◆ **TASK DESCRIPTION**
I need the lines below from the one with "49.9 & 36.2 \\" down to the one with "8.3 & 37.4 \\" reproduced exactly, both ends included, and nothing else.

◆ **MATERIAL PROVIDED**
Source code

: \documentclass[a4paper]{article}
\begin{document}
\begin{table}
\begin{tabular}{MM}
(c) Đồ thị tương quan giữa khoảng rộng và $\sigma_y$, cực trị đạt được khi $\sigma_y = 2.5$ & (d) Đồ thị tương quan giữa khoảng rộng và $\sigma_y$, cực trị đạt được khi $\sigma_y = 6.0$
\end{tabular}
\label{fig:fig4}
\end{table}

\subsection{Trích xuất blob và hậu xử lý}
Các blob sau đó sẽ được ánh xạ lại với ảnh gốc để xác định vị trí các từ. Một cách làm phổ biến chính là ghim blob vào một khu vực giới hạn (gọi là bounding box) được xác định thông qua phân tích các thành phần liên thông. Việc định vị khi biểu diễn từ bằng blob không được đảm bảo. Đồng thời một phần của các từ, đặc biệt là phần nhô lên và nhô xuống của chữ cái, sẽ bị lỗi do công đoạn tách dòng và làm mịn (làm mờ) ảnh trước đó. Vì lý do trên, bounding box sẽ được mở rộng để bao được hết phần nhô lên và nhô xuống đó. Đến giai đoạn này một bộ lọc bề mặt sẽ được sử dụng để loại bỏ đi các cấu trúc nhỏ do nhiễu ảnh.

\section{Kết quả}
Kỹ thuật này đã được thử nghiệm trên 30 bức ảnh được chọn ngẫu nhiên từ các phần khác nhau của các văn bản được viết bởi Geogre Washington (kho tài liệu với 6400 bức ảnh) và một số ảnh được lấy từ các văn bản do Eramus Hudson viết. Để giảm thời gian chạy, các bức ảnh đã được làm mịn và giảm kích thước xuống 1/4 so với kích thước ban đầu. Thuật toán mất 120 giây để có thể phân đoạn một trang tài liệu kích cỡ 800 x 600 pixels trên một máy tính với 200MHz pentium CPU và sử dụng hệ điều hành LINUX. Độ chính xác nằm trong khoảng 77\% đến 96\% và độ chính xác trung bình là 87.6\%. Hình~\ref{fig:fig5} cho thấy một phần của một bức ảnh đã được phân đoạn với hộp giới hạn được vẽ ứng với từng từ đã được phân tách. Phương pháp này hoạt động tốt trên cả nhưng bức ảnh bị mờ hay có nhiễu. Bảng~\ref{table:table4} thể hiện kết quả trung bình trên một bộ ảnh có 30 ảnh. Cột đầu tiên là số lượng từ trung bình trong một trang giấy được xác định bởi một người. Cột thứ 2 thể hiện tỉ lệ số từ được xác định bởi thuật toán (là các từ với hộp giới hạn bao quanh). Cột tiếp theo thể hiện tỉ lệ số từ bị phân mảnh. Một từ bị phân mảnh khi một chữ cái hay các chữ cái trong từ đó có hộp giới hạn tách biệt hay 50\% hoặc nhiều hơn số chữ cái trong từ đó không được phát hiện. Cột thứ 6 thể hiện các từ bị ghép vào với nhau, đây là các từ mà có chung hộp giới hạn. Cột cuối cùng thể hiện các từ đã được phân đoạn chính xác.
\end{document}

==

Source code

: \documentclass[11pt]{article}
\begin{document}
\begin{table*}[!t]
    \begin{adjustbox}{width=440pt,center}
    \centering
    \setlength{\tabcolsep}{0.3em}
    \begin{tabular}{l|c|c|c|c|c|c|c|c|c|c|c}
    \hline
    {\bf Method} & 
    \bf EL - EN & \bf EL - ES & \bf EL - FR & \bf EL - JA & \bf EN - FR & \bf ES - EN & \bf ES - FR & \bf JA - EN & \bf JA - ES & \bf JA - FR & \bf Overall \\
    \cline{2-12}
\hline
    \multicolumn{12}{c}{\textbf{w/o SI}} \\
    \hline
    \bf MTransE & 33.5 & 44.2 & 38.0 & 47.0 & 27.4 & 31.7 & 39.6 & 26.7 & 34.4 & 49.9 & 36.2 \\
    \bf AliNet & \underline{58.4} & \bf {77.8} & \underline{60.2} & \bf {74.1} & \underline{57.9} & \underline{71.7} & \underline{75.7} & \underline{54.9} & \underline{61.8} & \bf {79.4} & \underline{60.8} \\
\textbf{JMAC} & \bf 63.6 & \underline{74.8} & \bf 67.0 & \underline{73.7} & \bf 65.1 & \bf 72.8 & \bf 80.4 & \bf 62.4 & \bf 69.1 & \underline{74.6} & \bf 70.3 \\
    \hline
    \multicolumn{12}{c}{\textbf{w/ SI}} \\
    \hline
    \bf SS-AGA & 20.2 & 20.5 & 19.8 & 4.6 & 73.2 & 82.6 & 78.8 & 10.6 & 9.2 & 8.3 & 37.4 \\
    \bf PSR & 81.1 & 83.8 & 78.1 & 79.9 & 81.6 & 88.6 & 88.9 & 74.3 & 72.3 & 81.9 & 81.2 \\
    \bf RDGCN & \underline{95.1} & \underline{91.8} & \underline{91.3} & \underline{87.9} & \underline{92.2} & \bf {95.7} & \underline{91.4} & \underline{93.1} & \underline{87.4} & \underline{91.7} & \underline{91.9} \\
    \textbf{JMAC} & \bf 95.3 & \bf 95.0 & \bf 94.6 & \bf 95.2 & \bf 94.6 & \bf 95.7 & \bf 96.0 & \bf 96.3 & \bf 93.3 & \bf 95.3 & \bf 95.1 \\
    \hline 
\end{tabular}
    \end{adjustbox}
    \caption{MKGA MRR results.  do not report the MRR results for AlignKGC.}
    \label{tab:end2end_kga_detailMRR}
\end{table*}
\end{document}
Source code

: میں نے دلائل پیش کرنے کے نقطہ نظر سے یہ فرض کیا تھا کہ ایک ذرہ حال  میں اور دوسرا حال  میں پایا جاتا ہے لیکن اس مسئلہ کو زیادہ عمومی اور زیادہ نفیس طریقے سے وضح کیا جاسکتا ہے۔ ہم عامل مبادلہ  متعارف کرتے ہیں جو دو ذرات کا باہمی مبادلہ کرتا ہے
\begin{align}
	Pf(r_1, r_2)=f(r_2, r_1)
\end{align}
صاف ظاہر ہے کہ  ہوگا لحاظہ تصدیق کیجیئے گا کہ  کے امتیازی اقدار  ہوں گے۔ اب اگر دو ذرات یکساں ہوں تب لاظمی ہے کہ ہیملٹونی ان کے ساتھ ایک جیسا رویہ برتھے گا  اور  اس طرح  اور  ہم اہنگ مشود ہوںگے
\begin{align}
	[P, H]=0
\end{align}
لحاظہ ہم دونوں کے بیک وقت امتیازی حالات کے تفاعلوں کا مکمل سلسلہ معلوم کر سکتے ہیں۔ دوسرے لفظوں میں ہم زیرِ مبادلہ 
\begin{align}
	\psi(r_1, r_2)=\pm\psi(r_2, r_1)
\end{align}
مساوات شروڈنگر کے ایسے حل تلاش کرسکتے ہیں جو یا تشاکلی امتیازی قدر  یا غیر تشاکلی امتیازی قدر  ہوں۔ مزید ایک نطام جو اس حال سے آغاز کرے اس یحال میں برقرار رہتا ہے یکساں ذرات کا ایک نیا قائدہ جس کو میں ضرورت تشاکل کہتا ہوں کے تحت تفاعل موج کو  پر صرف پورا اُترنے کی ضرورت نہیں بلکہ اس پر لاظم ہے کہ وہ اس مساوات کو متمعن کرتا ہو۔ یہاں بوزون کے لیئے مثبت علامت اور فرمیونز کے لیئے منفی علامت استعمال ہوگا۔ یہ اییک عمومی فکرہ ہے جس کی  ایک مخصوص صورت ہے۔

◆ **RESPONSE BOX**
    \bf MTransE & 33.5 & 44.2 & 38.0 & 47.0 & 27.4 & 31.7 & 39.6 & 26.7 & 34.4 & 49.9 & 36.2 \\
    \bf AliNet & \underline{58.4} & \bf {77.8} & \underline{60.2} & \bf {74.1} & \underline{57.9} & \underline{71.7} & \underline{75.7} & \underline{54.9} & \underline{61.8} & \bf {79.4} & \underline{60.8} \\
\textbf{JMAC} & \bf 63.6 & \underline{74.8} & \bf 67.0 & \underline{73.7} & \bf 65.1 & \bf 72.8 & \bf 80.4 & \bf 62.4 & \bf 69.1 & \underline{74.6} & \bf 70.3 \\
    \hline
    \multicolumn{12}{c}{\textbf{w/ SI}} \\
    \hline
    \bf SS-AGA & 20.2 & 20.5 & 19.8 & 4.6 & 73.2 & 82.6 & 78.8 & 10.6 & 9.2 & 8.3 & 37.4 \\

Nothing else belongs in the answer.